Leveraging Pretrained Neural Network Models for the Classification of Tumor Cells Analyzed by Label-Free Phase Holotomographic Microscopy.

We present an innovative methodology for label-free, high-resolution imaging using phase holotomographic microscopy, coupled with neural network models for the classification of cancer cells. Using 3-dimensional phase holotomographic microscopy, we imaged live A549 lung cancer cells with and without paclitaxel, converted stacks to 2-dimensional maximum-intensity projections, and evaluated pretrained convolutional networks (VGG16, ResNet18, DenseNet121, and EfficientNet-B0) for binary classification of treatment status. EfficientNet-B0 achieved 96.9% accuracy on unsegmented images. Refractive index analysis revealed bimodal distribution in treated cells, reflecting heterogeneous biophysical responses to paclitaxel exposure and supporting the network's ability to detect subtle, label-free indicators of drug action.
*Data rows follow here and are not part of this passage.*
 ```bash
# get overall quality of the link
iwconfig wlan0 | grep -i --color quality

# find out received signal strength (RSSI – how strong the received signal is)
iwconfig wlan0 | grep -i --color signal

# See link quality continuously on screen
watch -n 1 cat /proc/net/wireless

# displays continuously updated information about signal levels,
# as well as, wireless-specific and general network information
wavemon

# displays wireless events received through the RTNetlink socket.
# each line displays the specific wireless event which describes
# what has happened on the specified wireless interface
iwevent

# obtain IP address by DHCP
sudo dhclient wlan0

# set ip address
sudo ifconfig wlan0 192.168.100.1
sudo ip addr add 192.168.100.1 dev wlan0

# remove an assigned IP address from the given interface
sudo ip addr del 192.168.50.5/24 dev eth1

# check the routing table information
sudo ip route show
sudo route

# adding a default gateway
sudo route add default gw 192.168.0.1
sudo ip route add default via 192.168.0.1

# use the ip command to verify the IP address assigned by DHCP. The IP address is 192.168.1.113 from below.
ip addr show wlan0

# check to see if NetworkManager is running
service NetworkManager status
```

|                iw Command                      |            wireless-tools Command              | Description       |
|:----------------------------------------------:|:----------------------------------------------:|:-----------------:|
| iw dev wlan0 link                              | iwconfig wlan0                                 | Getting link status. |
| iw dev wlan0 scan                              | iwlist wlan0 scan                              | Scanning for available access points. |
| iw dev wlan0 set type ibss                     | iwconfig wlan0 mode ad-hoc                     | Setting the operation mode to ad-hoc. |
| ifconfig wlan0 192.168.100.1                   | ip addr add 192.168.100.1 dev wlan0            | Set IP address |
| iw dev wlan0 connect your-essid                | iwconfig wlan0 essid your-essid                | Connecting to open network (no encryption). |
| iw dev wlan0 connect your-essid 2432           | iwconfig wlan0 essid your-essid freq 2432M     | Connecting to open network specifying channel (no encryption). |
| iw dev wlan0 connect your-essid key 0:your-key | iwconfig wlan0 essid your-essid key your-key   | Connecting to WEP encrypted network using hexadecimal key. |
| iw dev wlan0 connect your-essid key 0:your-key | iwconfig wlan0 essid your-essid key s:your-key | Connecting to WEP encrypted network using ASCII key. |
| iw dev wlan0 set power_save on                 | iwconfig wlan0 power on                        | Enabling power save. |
As further proof of concept, the same pipeline separated holotomographic images of label-free, high- versus low-grade urothelial cancer cells with high accuracy (90.6%). These findings highlight the potential of integrating label-free holotomographic imaging with deep learning techniques for rapid and efficient classification of tumor cells, paving the way for advancements in treatment optimization and personalized diagnostic strategies.